On Tue, 30 Aug 2022 23:57:55 GMT, Chris Plummer <[email protected]> wrote:
> While dumping all registers (and doing a findpc on each), the following
> exception occurred for r8:
>
>
> r8: 0x000000750e4fdffc
> Error: java.lang.ArrayIndexOutOfBoundsException: Index 4099 out of bounds for
> length 4096
> java.lang.ArrayIndexOutOfBoundsException: Index 4099 out of bounds for length
> 4096
> at jdk.hotspot.agent/sun.jvm.hotspot.debugger.Page.getLong(Page.java:182)
> at
> jdk.hotspot.agent/sun.jvm.hotspot.debugger.PageCache.getLong(PageCache.java:100)
> at
> jdk.hotspot.agent/sun.jvm.hotspot.debugger.DebuggerBase.readCInteger(DebuggerBase.java:364)
> at
> jdk.hotspot.agent/sun.jvm.hotspot.debugger.DebuggerBase.readAddressValue(DebuggerBase.java:462)
> at
> jdk.hotspot.agent/sun.jvm.hotspot.debugger.windbg.WindbgDebuggerLocal.readAddress(WindbgDebuggerLocal.java:312)
> at
> jdk.hotspot.agent/sun.jvm.hotspot.debugger.windbg.WindbgAddress.getAddressAt(WindbgAddress.java:71)
> at
> jdk.hotspot.agent/sun.jvm.hotspot.utilities.PointerFinder.find(PointerFinder.java:58)
> at
> jdk.hotspot.agent/sun.jvm.hotspot.runtime.JavaThread.printThreadContextOn(JavaThread.java:493)
>
>
> This exception is the result of using PointerFinder ("findpc") on invalid
> address that starts on the last 32-bit word of a page. "page" in this case is
> referring to a page in SA's PageCache, which are always 4k in size. Note
> findpc is frequently done using an invalid address. In this test case it is
> being called on each x64 register, which could contain anything. findpc
> relies on getting some sort of AddressException when this happens, and will
> then say the address points to something that is unknown. However, in the
> case of the address pointing to the last 32-bot word of a page, it results in
> an ArrayIndexOutOfBoundsException when the page cache tries to read past the
> end of the page. This is happening in Page.getLong(), which you can see in
> the stack trace.
>
> The main culprit here is some weakening of the alignment checks being done.

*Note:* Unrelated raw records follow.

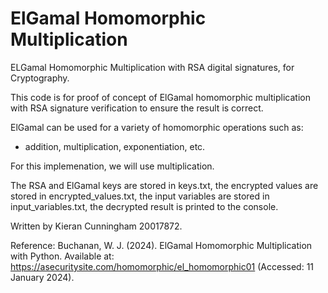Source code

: # ElGamal Homomorphic Multiplication
ELGamal Homomorphic Multiplication with RSA digital signatures, for Cryptography.



This code is for proof of concept of ElGamal homomorphic multiplication with RSA signature verification to ensure the result is correct.

ElGamal can be used for a variety of homomorphic operations such as:

  - addition, multiplication, exponentiation, etc.

For this implemenation, we will use multiplication.


The RSA and ElGamal keys are stored in keys.txt,
the encrypted values are stored in encrypted_values.txt,
the input variables are stored in input_variables.txt,
the decrypted result is printed to the console.


Written by Kieran Cunningham 20017872.


Reference: 
Buchanan, W. J. (2024). ElGamal Homomorphic Multiplication with Python. Available at: https://asecuritysite.com/homomorphic/el_homomorphic01 (Accessed: 11 January 2024).
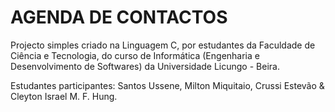 # AGENDA DE CONTACTOS

Projecto simples criado na Linguagem C, por estudantes da Faculdade de Ciência e Tecnologia, do curso de Informática (Engenharia e Desenvolvimento de Softwares) da Universidade Licungo - Beira.

Estudantes participantes: Santos Ussene, Milton Miquitaio, Crussi Estevão &amp; Cleyton Israel M. F. Hung.
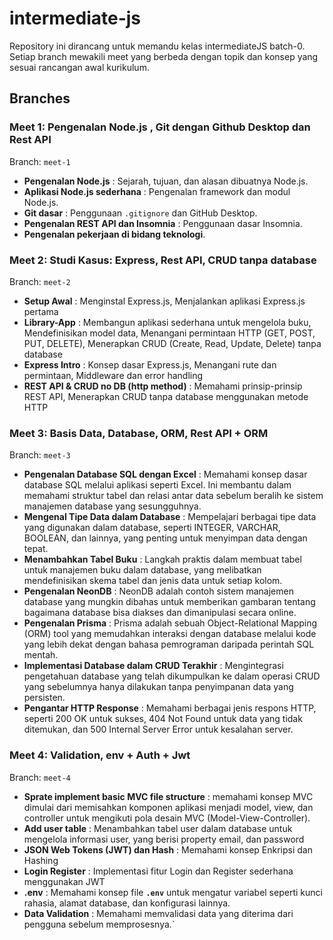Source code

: # intermediate-js
Repository ini dirancang untuk memandu kelas intermediateJS batch-0. Setiap branch mewakili meet yang berbeda dengan topik dan konsep yang sesuai rancangan awal kurikulum.

## Branches

### Meet 1: Pengenalan Node.js , Git dengan Github Desktop dan Rest API
Branch: `meet-1`
- **Pengenalan Node.js** : Sejarah, tujuan, dan alasan dibuatnya Node.js.
- **Aplikasi Node.js sederhana** : Pengenalan framework dan modul Node.js.
- **Git dasar** : Penggunaan `.gitignore` dan GitHub Desktop.
- **Pengenalan REST API dan Insomnia** : Penggunaan dasar Insomnia.
- **Pengenalan pekerjaan di bidang teknologi**.

### Meet 2: Studi Kasus: Express, Rest API, CRUD tanpa database
Branch: `meet-2`
- **Setup Awal** : Menginstal Express.js, Menjalankan aplikasi Express.js pertama
- **Library-App** : Membangun aplikasi sederhana untuk mengelola buku, Mendefinisikan model data, Menangani permintaan HTTP (GET, POST, PUT, DELETE), Menerapkan CRUD (Create, Read, Update, Delete) tanpa database
- **Express Intro** : Konsep dasar Express.js, Menangani rute dan permintaan, Middleware dan error handling
- **REST API & CRUD no DB (http method)** : Memahami prinsip-prinsip REST API, Menerapkan CRUD tanpa database menggunakan metode HTTP

### Meet 3: Basis Data, Database, ORM, Rest API + ORM
Branch: `meet-3`
- **Pengenalan Database SQL dengan Excel** : Memahami konsep dasar database SQL melalui aplikasi seperti Excel. Ini membantu dalam memahami struktur tabel dan relasi antar data sebelum beralih ke sistem manajemen database yang sesungguhnya.
- **Mengenal Tipe Data dalam Database** : Mempelajari berbagai tipe data yang digunakan dalam database, seperti INTEGER, VARCHAR, BOOLEAN, dan lainnya, yang penting untuk menyimpan data dengan tepat.
- **Menambahkan Tabel Buku** : Langkah praktis dalam membuat tabel untuk manajemen buku dalam database, yang melibatkan mendefinisikan skema tabel dan jenis data untuk setiap kolom.
- **Pengenalan NeonDB** : NeonDB adalah contoh sistem manajemen database yang mungkin dibahas untuk memberikan gambaran tentang bagaimana database bisa diakses dan dimanipulasi secara online.
- **Pengenalan Prisma** : Prisma adalah sebuah Object-Relational Mapping (ORM) tool yang memudahkan interaksi dengan database melalui kode yang lebih dekat dengan bahasa pemrograman daripada perintah SQL mentah.
- **Implementasi Database dalam CRUD Terakhir** : Mengintegrasi pengetahuan database yang telah dikumpulkan ke dalam operasi CRUD yang sebelumnya hanya dilakukan tanpa penyimpanan data yang persisten.
- **Pengantar HTTP Response** : Memahami berbagai jenis respons HTTP, seperti 200 OK untuk sukses, 404 Not Found untuk data yang tidak ditemukan, dan 500 Internal Server Error untuk kesalahan server.

### Meet 4: Validation, env + Auth + Jwt
Branch: `meet-4`
- **Sprate implement basic MVC file structure** : memahami konsep MVC dimulai dari memisahkan komponen aplikasi menjadi model, view, dan controller untuk mengikuti pola desain MVC (Model-View-Controller).
- **Add user table** : Menambahkan tabel user dalam database untuk mengelola informasi user, yang berisi property email, dan password
- **JSON Web Tokens (JWT) dan Hash** : Memahami konsep Enkripsi dan Hashing
- **Login Register** : Implementasi fitur Login dan Register sederhana menggunakan JWT
- **.env** : Memahami konsep file **`.env`** untuk mengatur variabel seperti kunci rahasia, alamat database, dan konfigurasi lainnya.
- **Data Validation** : Memahami memvalidasi data yang diterima dari pengguna sebelum memprosesnya.`


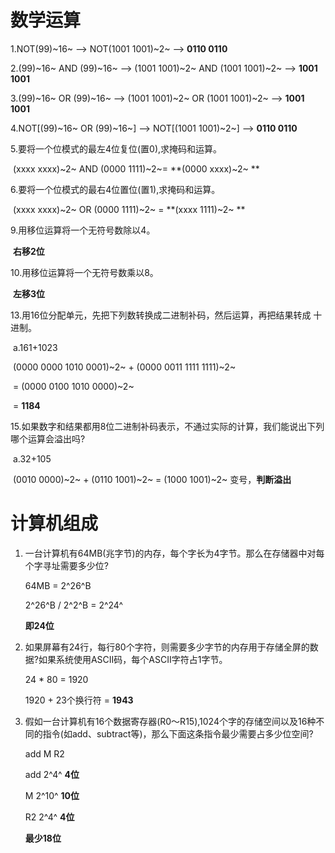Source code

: # 数学运算

1.NOT(99)~16~ --> NOT(1001 1001)~2~ --> **0110 0110**

2.(99)~16~ AND (99)~16~ --> (1001 1001)~2~ AND (1001 1001)~2~ --> **1001 1001**

3.(99)~16~ OR (99)~16~ --> (1001 1001)~2~ OR (1001 1001)~2~  --> **1001 1001**

4.NOT[(99)~16~ OR (99)~16~] --> NOT[(1001 1001)~2~] --> **0110 0110**

5.要将一个位模式的最左4位复位(置0),求掩码和运算。

​	(xxxx xxxx)~2~ AND (0000 1111)~2~= **(0000 xxxx)~2~ **

6.要将一个位模式的最右4位置位(置1),求掩码和运算。

​	 (xxxx xxxx)~2~ OR (0000 1111)~2~ = **(xxxx 1111)~2~ **

9.用移位运算将一个无符号数除以4。

​	**右移2位**

10.用移位运算将一个无符号数乘以8。

​	**左移3位**

13.用16位分配单元，先把下列数转换成二进制补码，然后运算，再把结果转成	十进制。

​	a.161+1023

​		(0000 0000 1010 0001)~2~ + (0000 0011 1111 1111)~2~ 

​		= (0000 0100 1010 0000)~2~ 

​		= **1184**

15.如果数字和结果都用8位二进制补码表示，不通过实际的计算，我们能说出下列哪个运算会溢出吗?

​	a.32+105

​		(0010 0000)~2~ + (0110 1001)~2~ = (1000 1001)~2~ 变号，**判断溢出**



# 计算机组成

1. 一台计算机有64MB(兆字节)的内存，每个字长为4字节。那么在存储器中对每个字寻址需要多少位?

   64MB = 2^26^B

    2^26^B / 2^2^B = 2^24^

   **即24位**

2. 如果屏幕有24行，每行80个字符，则需要多少字节的内存用于存储全屏的数据?如果系统使用ASCII码，每个ASCII字符占1字节。

   24 * 80 = 1920

   1920 + 23个换行符 = **1943**

3. 假如一台计算机有16个数据寄存器(R0〜R15),1024个字的存储空间以及16种不同的指令(如add、subtract等)，那么下面这条指令最少需要占多少位空间?

   add M R2

   add 2^4^ **4位**

   M 2^10^ **10位**

   R2 2^4^ **4位**

   **最少18位**

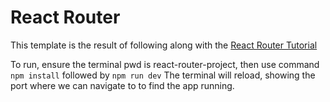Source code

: # React Router

This template is the result of following along with the [React Router Tutorial](https://reactrouter.com/en/main/start/tutorial)

To run, ensure the terminal pwd is react-router-project, then use command `npm install` followed by `npm run dev`
The terminal will reload, showing the port where we can navigate to to find the app running.
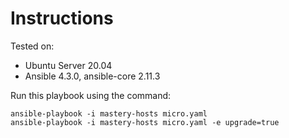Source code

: # Instructions

Tested on:
- Ubuntu Server 20.04
- Ansible 4.3.0, ansible-core 2.11.3

Run this playbook using the command:

    ansible-playbook -i mastery-hosts micro.yaml
    ansible-playbook -i mastery-hosts micro.yaml -e upgrade=true
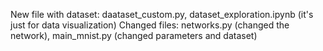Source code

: New file with dataset: daataset_custom.py, dataset_exploration.ipynb (it's just for data visualization)
Changed files: networks.py (changed the network), main_mnist.py (changed parameters and dataset)
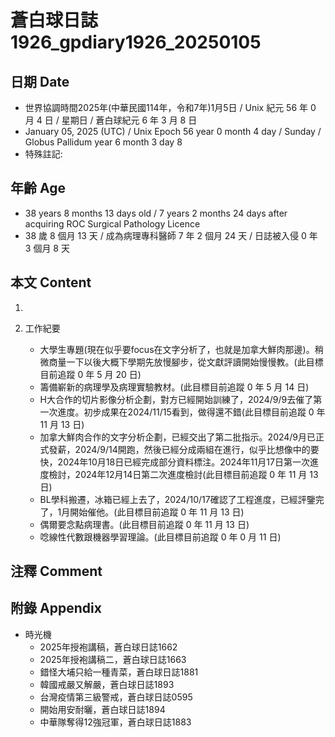 [_metadata_:encoding]: - "utf-8"
[_metadata_:language]: - "zh-Hant-TW"
[_metadata_:fileformat]: - "markdown"
[_metadata_:MIME_type]: - "text/plain"
[_metadata_:markdown_version]: - "commonmark version 0.30"
[_metadata_:markdown_spec]: - "https://spec.commonmark.org/0.30/"

# 蒼白球日誌1926_gpdiary1926_20250105 #

## 日期 Date ##

* 世界協調時間2025年(中華民國114年，令和7年)1月5日 / Unix 紀元 56 年 0 月 4 日 / 星期日 / 蒼白球紀元 6 年 3 月 8 日
* January 05, 2025 (UTC) / Unix Epoch 56 year 0 month 4 day / Sunday / Globus Pallidum year 6 month 3 day 8
* 特殊註記:

## 年齡 Age ##

* 38 years 8 months 13 days old / 7 years 2 months 24 days after acquiring ROC Surgical Pathology Licence
* 38 歲 8 個月 13 天 / 成為病理專科醫師 7 年 2 個月 24 天 / 日誌被入侵 0 年 3 個月 8 天

## 本文 Content ##

1. 

2. 工作紀要

    - 大學生專題(現在似乎要focus在文字分析了，也就是加拿大鮮肉那邊)。稍微商量一下以後大概下學期先放慢腳步，從文獻評讀開始慢慢教。(此目標目前追蹤 0 年 5 月 20 日)
    - 籌備嶄新的病理學及病理實驗教材。(此目標目前追蹤 0 年 5 月 14 日)
    - H大合作的切片影像分析企劃，對方已經開始訓練了，2024/9/9去催了第一次進度。初步成果在2024/11/15看到，做得還不錯(此目標目前追蹤 0 年 11 月 13 日)
    - 加拿大鮮肉合作的文字分析企劃，已經交出了第二批指示。2024/9月已正式發薪，2024/9/14開跑，然後已經分成兩組在進行，似乎比想像中的要快，2024年10月18日已經完成部分資料標注。2024年11月17日第一次進度檢討，2024年12月14日第二次進度檢討(此目標目前追蹤 0 年 11 月 13 日)
    - BL學科搬遷，冰箱已經上去了，2024/10/17確認了工程進度，已經評鑒完了，1月開始催他。(此目標目前追蹤 0 年 11 月 13 日)
    - 偶爾要念點病理書。(此目標目前追蹤 0 年 11 月 13 日)
    - 唸線性代數跟機器學習理論。(此目標目前追蹤 0 年 0 月 11 日)

## 注釋 Comment ##


## 附錄 Appendix ##

* 時光機
    - 2025年授袍講稿，蒼白球日誌1662
    - 2025年授袍講稿二，蒼白球日誌1663
    - 錯怪大埔只給一種青菜，蒼白球日誌1881
    - 韓國戒嚴又解嚴，蒼白球日誌1893
    - 台灣疫情第三級警戒，蒼白球日誌0595
    - 開始用安耐曬，蒼白球日誌1894
    - 中華隊奪得12強冠軍，蒼白球日誌1883
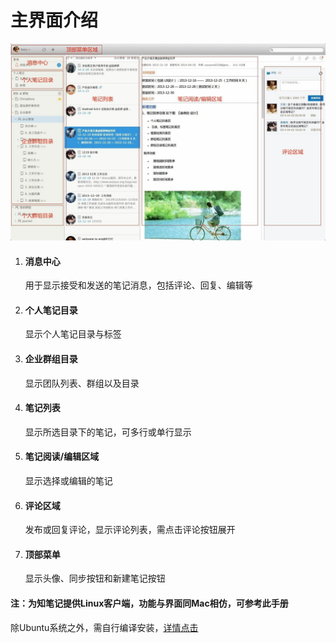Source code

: # 主界面介绍

![主界面](img/mainUI.png)

1. #### 消息中心
    用于显示接受和发送的笔记消息，包括评论、回复、编辑等
1. #### 个人笔记目录
    显示个人笔记目录与标签
1. #### 企业群组目录
    显示团队列表、群组以及目录
1. #### 笔记列表
    显示所选目录下的笔记，可多行或单行显示
1. #### 笔记阅读/编辑区域
    显示选择或编辑的笔记
1. #### 评论区域
    发布或回复评论，显示评论列表，需点击评论按钮展开
1. #### 顶部菜单
    显示头像、同步按钮和新建笔记按钮

#### 注：为知笔记提供Linux客户端，功能与界面同Mac相仿，可参考此手册
除Ubuntu系统之外，需自行编译安装，[详情点击](http://blog.wiz.cn/wiznote-linux.html)
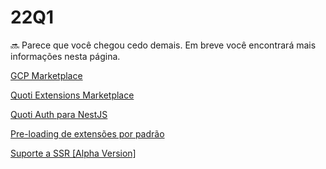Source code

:# 22Q1




🔜 Parece que você chegou cedo demais. Em breve você encontrará mais informações nesta página.



[GCP Marketplace](22Q1%2085fa827e93fd4689b8b725df2e4d8ef9/GCP%20Marketplace%20875ee4b5a219449ca6695c2025738706.md)

[Quoti Extensions Marketplace](22Q1%2085fa827e93fd4689b8b725df2e4d8ef9/Quoti%20Extensions%20Marketplace%2077863c28f960414489352cb5b83a6a24.md)

[Quoti Auth para NestJS](22Q1%2085fa827e93fd4689b8b725df2e4d8ef9/Quoti%20Auth%20para%20NestJS%20de24ba308e5b49fab48c1ca712b2a653.md)

[Pre-loading de extensões por padrão](22Q1%2085fa827e93fd4689b8b725df2e4d8ef9/Pre-loading%20de%20extenso%CC%83es%20por%20padra%CC%83o%2099e17eef2d5c4ea3a336b888ba317bc2.md)

[Suporte a SSR [Alpha Version]](22Q1%2085fa827e93fd4689b8b725df2e4d8ef9/Suporte%20a%20SSR%20%5BAlpha%20Version%5D%205a0b56580a1d4795aae94035ed84df34.md)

> The alignment check should have resulted in an UnalignedAddressException long
> before we ever got to Page.getLong(). However, we have the following
> override, which is allowing the unaligned address to pass the alignment check.
>
>
> public void checkAlignment(long address, long alignment) {
> // Need to override default checkAlignment because we need to
> // relax alignment constraints on Bsd/x86
> if ( (address % alignment != 0)
> &&(alignment != 8 || address % 4 != 0)) {
> throw new UnalignedAddressException(
> "Trying to read at address: "
> + addressValueToString(address)
> + " with alignment: " + alignment,
> address);
> }
> }
> };
>
>
> This allows a pointer to a 64-bit value to only be 32-bit aligned. But
> there's more to it than that. I modified ClhsdbFindPC.java to fetch a tid (a
> thread address), and did a findpc on the address OR'd with 0xffc. `findpc`
> uses PointerFinder. This forced a read of a 64-bit value that starts in the
> last 32-bits of a page. It passed on linux-x64 but failed on windowx-x64 in
> the same manner described in the description of this CR. The difference
> between the two implementations is that windows relies on the default
> implementation of DebuggerBase.readCInteger() whereas linux has an override.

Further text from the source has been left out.